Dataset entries
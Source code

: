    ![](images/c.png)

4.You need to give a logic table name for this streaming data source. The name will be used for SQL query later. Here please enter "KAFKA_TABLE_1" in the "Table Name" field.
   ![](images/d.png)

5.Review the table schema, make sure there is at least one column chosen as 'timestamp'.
...
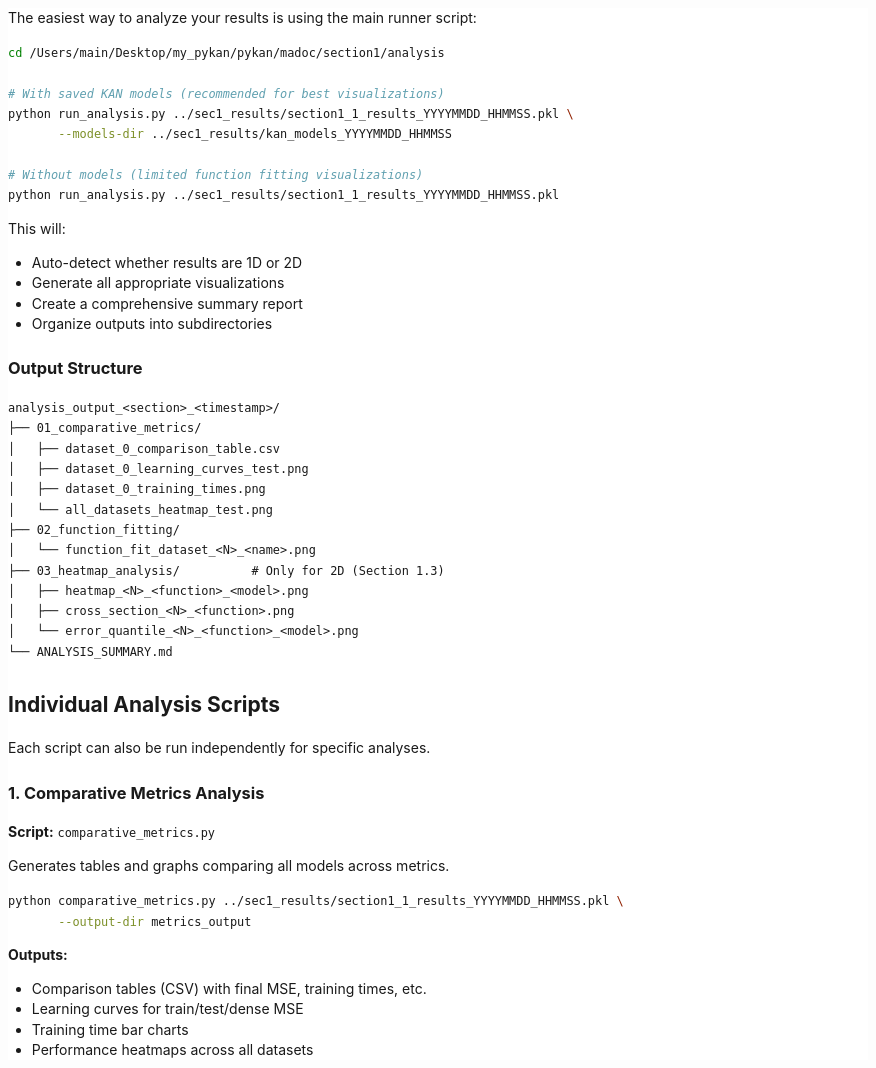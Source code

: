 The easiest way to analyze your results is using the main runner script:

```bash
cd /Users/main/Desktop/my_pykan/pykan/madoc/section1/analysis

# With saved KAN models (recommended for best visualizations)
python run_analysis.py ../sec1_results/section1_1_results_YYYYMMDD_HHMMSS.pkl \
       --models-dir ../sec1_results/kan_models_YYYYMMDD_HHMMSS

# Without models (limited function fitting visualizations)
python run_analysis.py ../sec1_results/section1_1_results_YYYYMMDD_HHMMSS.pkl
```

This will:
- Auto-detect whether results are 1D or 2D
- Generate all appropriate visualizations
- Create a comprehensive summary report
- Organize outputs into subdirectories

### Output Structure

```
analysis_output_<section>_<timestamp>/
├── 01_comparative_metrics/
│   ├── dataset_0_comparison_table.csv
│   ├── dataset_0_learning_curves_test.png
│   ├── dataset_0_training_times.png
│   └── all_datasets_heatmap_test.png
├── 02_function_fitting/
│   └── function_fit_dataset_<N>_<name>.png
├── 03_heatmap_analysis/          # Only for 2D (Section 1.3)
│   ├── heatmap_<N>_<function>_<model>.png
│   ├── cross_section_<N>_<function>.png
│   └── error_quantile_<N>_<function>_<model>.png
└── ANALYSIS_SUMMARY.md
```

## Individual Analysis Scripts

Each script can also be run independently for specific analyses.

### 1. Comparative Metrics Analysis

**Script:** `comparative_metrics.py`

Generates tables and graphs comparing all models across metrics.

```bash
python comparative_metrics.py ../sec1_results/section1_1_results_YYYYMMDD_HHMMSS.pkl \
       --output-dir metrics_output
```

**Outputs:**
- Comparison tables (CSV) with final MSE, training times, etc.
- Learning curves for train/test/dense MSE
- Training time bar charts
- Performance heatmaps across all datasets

### Activity
How many lines in the entries hold the word "tables"? Only the number is wanted.

### Response box
2